12500 Video Games and Language

Video games are written in code. They are inscribed into a computer's memory. Critics, designers, and enthusiasts alike refer to their mechanics as "verbs," like Super Mario's JUMP or Minecraft's BUILD. Sometimes, like other kinds of media objects, video games themselves are referred to as "texts." Starting from these premises, this course will investigate why it makes sense to use this linguistic vocabulary to describe video games. We will consider what theories of language have to teach us about video games, and what video games have to teach us about language itself and the worlds it reveals to us. Readings will include philosophers of language like Ludwig Wittgenstein and Jacques Derrida, digital media scholars like McKenzie Wark and Bo Ruberg, and literary writers like Jorge Luis Borges and Clarice Lispector. This will be a reading- and writing-heavy course: class meetings will consist of discussion of readings, and assignments will generally take the form of written responses and critical essays. Video games (or recorded video game playthroughs) may be assigned alongside films, video clips, and podcasts at low or no cost to students. This class does not require any special knowledge of video games or gaming culture! An interest in the topic is all that’s needed to succeed.

2025-2026 Spring

10101 Foundations In Media Art And Design

A required course for 2nd or 3rd-year students, Foundations serves as an essential introduction to the Media Arts and Design (MADD) program.

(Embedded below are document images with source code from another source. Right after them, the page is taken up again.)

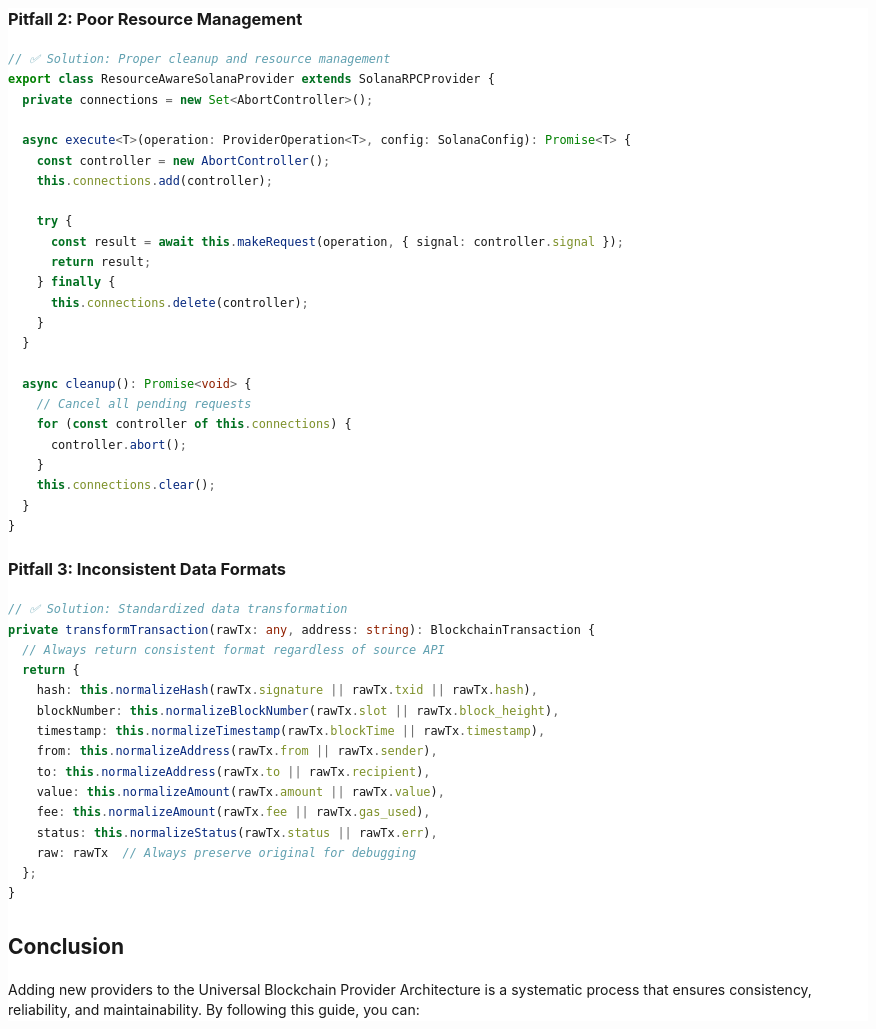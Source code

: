 ### Pitfall 2: Poor Resource Management

```typescript
// ✅ Solution: Proper cleanup and resource management
export class ResourceAwareSolanaProvider extends SolanaRPCProvider {
  private connections = new Set<AbortController>();

  async execute<T>(operation: ProviderOperation<T>, config: SolanaConfig): Promise<T> {
    const controller = new AbortController();
    this.connections.add(controller);

    try {
      const result = await this.makeRequest(operation, { signal: controller.signal });
      return result;
    } finally {
      this.connections.delete(controller);
    }
  }

  async cleanup(): Promise<void> {
    // Cancel all pending requests
    for (const controller of this.connections) {
      controller.abort();
    }
    this.connections.clear();
  }
}
```

### Pitfall 3: Inconsistent Data Formats

```typescript
// ✅ Solution: Standardized data transformation
private transformTransaction(rawTx: any, address: string): BlockchainTransaction {
  // Always return consistent format regardless of source API
  return {
    hash: this.normalizeHash(rawTx.signature || rawTx.txid || rawTx.hash),
    blockNumber: this.normalizeBlockNumber(rawTx.slot || rawTx.block_height),
    timestamp: this.normalizeTimestamp(rawTx.blockTime || rawTx.timestamp),
    from: this.normalizeAddress(rawTx.from || rawTx.sender),
    to: this.normalizeAddress(rawTx.to || rawTx.recipient),
    value: this.normalizeAmount(rawTx.amount || rawTx.value),
    fee: this.normalizeAmount(rawTx.fee || rawTx.gas_used),
    status: this.normalizeStatus(rawTx.status || rawTx.err),
    raw: rawTx  // Always preserve original for debugging
  };
}
```

## Conclusion

Adding new providers to the Universal Blockchain Provider Architecture is a systematic process that ensures consistency, reliability, and maintainability. By following this guide, you can:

It cultivates community, introduces core program values, foregrounds portfolio development, and prepares students for advanced MADD coursework. Through lectures, discussions, and collaborative activities, students will engage with the history, theory, and practice of media arts and design. This course also offers a guided exploration of MADD’s specialized “clusters.” Students will build a shared vocabulary and practical framework to explore the intersections of media art, design, and culture, preparing them to engage critically and creatively with the field.

2025-2026 Spring

29379/39379 Interactive Environments

(CEGU 29369/39379, MADD 10379)

This is a course about how environmental concepts and aesthetics are mediated using interactive technologies, from video games to computer models. The environment has long been imagined as something constituted by interactions. We can think of Charles Darwin’s figuration of a “tangled bank, clothed with many plants of many kinds, with birds singing on the bushes, with various insects flitting about, and with worms crawling through the damp earth… dependent upon each other in so complex a manner” to produce new and divergent species over time. Later, such interactions were captured in mathematical and computational models, e.g. of predator-prey dynamics. In this course, we will consider the history and theory of the interactive environment alongside interactive media, a genre that includes entertainment media like video games, ecological modeling software, analog toys/games, and social media platforms. The class explores the interactivity of environments through hands-on play, tinkering, argumentation and experimentation with interactive media. Students will learn to critically analyze popular imaginaries, aesthetic objects, and the tools of scientific knowledge production, and interrogate how each contributes to urgent conversations about how we interact with nature.